YOUR TASK: List each line of the data in which the string "need" appears.

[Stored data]
------------------------------------------------
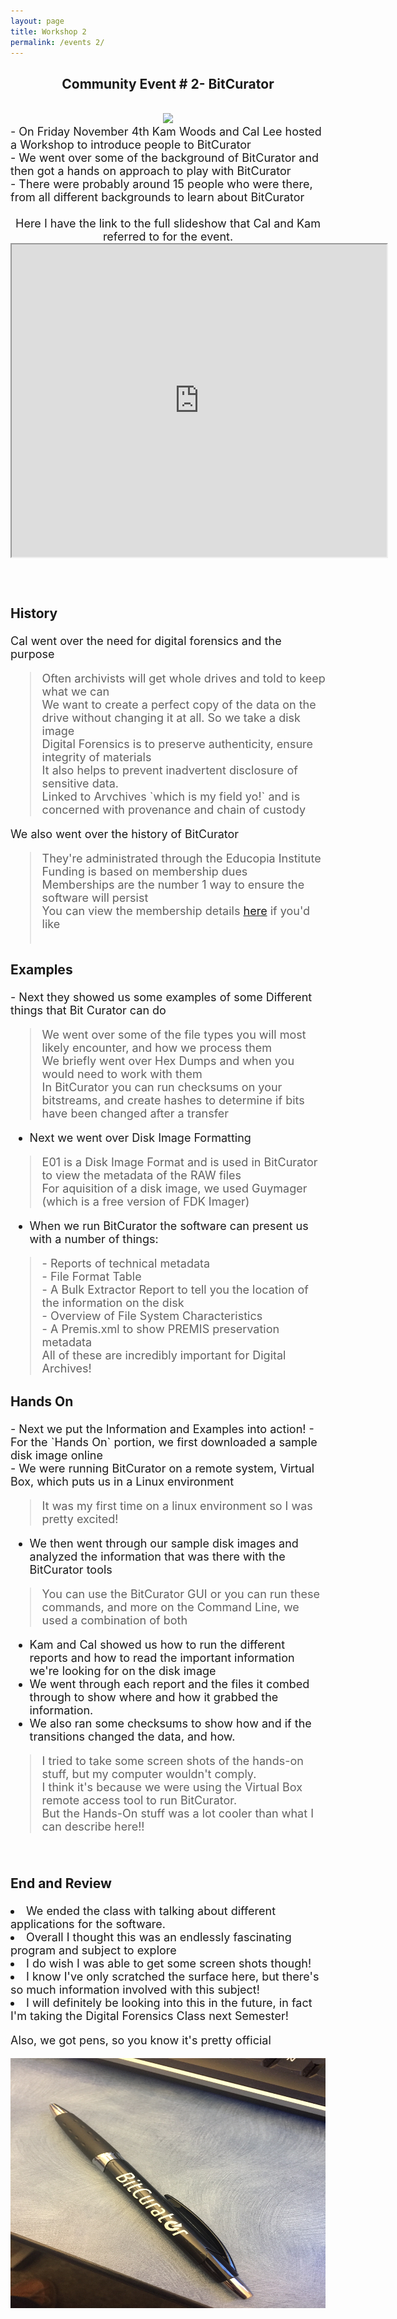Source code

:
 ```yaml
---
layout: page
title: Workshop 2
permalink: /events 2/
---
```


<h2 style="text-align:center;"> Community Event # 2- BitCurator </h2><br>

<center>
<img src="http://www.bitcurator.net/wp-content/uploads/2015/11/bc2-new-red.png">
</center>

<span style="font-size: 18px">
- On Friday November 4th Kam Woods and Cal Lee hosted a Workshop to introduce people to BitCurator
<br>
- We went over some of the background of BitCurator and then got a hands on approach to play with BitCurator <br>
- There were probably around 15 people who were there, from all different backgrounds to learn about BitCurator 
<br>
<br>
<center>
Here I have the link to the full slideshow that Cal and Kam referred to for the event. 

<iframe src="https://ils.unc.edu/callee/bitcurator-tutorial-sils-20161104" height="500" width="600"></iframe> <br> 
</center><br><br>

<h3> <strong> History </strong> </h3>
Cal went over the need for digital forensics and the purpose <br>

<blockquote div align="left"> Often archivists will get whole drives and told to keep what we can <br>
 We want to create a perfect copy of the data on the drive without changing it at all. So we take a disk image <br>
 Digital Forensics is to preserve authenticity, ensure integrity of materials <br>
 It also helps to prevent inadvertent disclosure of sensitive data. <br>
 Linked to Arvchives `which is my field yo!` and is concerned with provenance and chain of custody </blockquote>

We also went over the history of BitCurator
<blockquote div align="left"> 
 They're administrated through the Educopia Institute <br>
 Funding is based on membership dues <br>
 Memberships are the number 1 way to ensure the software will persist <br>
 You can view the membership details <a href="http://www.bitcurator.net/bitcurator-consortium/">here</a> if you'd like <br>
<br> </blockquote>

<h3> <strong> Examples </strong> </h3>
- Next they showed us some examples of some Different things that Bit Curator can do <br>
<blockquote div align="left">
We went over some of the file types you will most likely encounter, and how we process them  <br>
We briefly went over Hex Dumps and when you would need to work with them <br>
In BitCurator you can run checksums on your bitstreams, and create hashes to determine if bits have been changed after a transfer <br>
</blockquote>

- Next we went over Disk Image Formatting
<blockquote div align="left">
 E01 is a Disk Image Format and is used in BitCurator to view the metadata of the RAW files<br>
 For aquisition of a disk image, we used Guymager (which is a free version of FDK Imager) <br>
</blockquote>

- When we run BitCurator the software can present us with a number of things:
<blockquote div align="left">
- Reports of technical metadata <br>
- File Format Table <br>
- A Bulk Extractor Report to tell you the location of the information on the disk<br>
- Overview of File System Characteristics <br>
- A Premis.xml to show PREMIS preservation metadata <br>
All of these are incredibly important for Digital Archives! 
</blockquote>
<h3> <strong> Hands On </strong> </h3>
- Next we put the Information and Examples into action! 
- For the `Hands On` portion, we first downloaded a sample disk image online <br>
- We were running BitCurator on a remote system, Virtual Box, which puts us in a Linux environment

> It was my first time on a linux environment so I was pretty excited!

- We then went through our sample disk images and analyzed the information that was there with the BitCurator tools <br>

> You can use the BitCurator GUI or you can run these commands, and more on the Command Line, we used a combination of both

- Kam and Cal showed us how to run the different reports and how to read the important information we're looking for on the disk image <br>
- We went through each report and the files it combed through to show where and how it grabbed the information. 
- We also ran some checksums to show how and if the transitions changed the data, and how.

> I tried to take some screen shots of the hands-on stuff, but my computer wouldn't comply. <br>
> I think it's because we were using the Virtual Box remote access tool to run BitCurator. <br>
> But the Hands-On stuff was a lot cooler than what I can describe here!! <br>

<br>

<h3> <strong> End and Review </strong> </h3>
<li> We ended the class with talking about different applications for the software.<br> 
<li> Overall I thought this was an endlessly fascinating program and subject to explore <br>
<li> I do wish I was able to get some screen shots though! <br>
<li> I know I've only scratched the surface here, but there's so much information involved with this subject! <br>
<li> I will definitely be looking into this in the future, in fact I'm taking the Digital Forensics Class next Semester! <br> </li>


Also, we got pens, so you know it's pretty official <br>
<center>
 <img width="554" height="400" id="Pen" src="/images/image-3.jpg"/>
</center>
------------------------------------------------
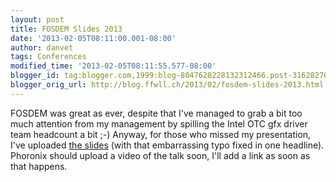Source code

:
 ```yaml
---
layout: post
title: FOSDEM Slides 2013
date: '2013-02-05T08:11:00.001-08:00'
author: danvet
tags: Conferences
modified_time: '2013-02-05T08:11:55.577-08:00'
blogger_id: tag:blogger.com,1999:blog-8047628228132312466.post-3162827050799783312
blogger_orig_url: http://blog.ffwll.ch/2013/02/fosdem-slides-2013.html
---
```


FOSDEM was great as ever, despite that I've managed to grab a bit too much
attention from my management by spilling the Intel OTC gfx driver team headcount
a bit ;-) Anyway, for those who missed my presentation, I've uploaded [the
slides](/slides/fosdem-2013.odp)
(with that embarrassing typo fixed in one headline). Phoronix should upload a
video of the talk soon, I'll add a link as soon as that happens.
------------------------------------------------
EXPECTED OUTPUT:
Cal went over the need for digital forensics and the purpose <br>
We briefly went over Hex Dumps and when you would need to work with them <br>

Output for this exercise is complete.